*Your instructions*
Return the data below exactly, stopping after the line with "phPGP - tool".

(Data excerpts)
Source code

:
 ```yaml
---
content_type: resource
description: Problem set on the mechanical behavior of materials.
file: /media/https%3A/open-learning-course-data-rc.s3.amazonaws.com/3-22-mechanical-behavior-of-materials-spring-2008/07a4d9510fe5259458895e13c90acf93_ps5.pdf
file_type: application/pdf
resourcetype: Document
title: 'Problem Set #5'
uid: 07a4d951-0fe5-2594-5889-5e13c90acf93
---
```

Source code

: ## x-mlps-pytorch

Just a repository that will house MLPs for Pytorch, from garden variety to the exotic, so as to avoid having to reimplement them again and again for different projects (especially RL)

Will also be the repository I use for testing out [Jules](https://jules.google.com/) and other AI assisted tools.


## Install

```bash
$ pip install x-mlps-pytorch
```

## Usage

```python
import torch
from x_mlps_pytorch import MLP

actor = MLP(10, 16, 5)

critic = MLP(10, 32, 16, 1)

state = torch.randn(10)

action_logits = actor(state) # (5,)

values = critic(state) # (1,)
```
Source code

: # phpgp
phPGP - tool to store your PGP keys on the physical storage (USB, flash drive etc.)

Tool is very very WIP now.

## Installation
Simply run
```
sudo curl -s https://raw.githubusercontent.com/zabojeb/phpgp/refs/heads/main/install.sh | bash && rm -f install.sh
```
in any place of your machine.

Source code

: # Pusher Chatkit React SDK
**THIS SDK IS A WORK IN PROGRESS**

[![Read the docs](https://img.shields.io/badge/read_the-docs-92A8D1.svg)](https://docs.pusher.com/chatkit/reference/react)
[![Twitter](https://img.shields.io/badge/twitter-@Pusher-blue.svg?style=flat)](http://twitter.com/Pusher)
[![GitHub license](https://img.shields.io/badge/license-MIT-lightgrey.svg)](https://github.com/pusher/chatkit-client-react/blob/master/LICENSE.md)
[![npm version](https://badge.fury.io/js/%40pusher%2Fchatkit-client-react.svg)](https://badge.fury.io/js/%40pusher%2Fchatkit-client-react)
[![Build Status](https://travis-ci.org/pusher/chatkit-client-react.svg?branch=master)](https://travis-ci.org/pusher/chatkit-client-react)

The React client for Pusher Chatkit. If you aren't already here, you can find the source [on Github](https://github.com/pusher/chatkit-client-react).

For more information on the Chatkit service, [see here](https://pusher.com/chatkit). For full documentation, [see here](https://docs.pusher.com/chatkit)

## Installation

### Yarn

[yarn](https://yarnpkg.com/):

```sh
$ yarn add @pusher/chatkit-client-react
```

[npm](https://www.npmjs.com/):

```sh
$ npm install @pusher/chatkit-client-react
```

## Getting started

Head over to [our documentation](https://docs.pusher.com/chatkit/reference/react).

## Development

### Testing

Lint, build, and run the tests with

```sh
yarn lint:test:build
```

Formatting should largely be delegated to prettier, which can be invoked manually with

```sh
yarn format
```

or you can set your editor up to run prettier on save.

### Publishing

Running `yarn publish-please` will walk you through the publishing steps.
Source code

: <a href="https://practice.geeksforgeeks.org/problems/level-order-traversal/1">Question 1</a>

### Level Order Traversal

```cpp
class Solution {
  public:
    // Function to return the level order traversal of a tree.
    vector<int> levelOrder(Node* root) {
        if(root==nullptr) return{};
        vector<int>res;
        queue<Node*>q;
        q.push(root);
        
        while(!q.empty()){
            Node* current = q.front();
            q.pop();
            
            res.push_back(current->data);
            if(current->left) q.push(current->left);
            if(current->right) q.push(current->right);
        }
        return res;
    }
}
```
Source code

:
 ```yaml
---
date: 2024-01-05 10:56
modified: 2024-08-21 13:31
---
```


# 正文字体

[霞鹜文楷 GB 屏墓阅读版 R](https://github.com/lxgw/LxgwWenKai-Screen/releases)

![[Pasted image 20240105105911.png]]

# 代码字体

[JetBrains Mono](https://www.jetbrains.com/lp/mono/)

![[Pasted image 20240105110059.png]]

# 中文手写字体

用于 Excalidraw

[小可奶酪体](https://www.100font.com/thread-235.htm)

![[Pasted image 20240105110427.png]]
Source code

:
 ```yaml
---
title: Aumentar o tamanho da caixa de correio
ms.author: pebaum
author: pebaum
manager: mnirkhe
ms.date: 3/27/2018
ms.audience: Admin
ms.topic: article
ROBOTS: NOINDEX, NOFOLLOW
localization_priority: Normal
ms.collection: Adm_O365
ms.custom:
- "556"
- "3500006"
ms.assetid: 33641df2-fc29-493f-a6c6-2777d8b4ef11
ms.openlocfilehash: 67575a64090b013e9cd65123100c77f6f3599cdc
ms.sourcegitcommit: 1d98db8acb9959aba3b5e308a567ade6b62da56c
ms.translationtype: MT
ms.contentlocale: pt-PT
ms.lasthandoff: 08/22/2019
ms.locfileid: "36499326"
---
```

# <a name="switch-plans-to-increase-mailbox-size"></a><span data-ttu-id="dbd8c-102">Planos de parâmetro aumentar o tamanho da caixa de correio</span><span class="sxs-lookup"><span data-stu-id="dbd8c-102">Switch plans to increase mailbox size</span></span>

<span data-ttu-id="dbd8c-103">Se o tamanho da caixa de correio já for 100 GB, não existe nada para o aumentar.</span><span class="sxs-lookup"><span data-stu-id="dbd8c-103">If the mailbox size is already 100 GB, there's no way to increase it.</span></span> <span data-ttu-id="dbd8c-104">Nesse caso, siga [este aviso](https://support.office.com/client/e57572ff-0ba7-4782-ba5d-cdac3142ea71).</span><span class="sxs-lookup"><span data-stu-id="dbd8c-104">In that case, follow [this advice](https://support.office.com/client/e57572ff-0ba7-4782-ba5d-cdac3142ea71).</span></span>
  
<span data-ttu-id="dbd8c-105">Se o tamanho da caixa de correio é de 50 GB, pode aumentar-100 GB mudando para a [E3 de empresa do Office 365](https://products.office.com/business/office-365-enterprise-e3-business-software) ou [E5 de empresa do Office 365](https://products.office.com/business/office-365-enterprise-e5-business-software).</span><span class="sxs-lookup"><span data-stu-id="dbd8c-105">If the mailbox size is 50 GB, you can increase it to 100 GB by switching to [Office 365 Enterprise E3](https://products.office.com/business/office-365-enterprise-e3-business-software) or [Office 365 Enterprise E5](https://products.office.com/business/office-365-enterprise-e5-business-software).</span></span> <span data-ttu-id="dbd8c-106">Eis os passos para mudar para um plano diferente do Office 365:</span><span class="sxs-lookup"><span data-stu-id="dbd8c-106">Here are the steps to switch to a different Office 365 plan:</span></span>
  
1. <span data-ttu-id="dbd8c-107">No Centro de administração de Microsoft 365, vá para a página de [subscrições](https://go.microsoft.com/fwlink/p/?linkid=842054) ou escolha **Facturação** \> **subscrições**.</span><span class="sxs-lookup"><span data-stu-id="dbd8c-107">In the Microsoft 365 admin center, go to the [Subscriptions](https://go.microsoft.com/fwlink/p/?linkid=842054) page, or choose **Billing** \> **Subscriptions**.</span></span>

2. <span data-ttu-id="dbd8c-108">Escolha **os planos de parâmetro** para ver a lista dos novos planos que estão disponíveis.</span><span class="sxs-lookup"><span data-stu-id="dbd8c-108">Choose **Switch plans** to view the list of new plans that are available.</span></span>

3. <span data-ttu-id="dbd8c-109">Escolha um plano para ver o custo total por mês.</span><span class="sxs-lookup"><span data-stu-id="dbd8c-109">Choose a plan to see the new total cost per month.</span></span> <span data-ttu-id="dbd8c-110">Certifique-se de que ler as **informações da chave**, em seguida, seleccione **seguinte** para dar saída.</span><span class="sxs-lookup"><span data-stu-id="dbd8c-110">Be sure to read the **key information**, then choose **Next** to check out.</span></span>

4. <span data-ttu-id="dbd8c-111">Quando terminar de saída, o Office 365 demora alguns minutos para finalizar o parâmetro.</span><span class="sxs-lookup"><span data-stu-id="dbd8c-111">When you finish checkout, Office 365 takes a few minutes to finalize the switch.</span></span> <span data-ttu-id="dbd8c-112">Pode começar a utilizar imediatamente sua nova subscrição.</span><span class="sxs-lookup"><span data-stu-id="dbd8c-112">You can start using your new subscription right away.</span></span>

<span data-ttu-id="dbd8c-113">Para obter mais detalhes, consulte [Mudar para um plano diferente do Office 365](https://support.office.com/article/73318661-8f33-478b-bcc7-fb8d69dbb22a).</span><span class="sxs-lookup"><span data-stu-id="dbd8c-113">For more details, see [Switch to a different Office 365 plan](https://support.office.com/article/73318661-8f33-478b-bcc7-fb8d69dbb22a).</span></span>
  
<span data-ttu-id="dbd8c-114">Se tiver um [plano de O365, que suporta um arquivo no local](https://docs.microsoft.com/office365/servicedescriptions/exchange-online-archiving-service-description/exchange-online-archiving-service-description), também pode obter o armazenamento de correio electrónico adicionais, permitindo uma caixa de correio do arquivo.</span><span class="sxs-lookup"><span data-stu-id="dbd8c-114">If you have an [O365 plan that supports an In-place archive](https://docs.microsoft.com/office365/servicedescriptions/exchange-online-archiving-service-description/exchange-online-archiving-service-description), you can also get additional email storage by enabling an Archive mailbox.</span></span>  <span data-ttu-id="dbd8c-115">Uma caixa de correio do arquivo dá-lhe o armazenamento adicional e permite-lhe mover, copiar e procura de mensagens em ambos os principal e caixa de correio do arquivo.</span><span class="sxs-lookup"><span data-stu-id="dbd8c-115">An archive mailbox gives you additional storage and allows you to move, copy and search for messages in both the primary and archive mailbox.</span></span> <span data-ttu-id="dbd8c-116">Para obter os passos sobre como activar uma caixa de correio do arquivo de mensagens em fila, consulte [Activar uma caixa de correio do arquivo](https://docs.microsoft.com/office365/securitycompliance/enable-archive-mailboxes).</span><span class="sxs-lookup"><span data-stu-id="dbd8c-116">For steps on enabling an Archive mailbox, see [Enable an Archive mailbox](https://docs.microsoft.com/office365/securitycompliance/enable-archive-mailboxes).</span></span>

*Answer space*
Source code

:
 ```yaml
---
content_type: resource
description: Problem set on the mechanical behavior of materials.
file: /media/https%3A/open-learning-course-data-rc.s3.amazonaws.com/3-22-mechanical-behavior-of-materials-spring-2008/07a4d9510fe5259458895e13c90acf93_ps5.pdf
file_type: application/pdf
resourcetype: Document
title: 'Problem Set #5'
uid: 07a4d951-0fe5-2594-5889-5e13c90acf93
---
```

Source code

: ## x-mlps-pytorch

Just a repository that will house MLPs for Pytorch, from garden variety to the exotic, so as to avoid having to reimplement them again and again for different projects (especially RL)

Will also be the repository I use for testing out [Jules](https://jules.google.com/) and other AI assisted tools.


## Install

```bash
$ pip install x-mlps-pytorch
```

## Usage

```python
import torch
from x_mlps_pytorch import MLP

actor = MLP(10, 16, 5)

critic = MLP(10, 32, 16, 1)

state = torch.randn(10)

action_logits = actor(state) # (5,)

values = critic(state) # (1,)
```
Source code

: # phpgp
phPGP - tool to store your PGP keys on the physical storage (USB, flash drive etc.)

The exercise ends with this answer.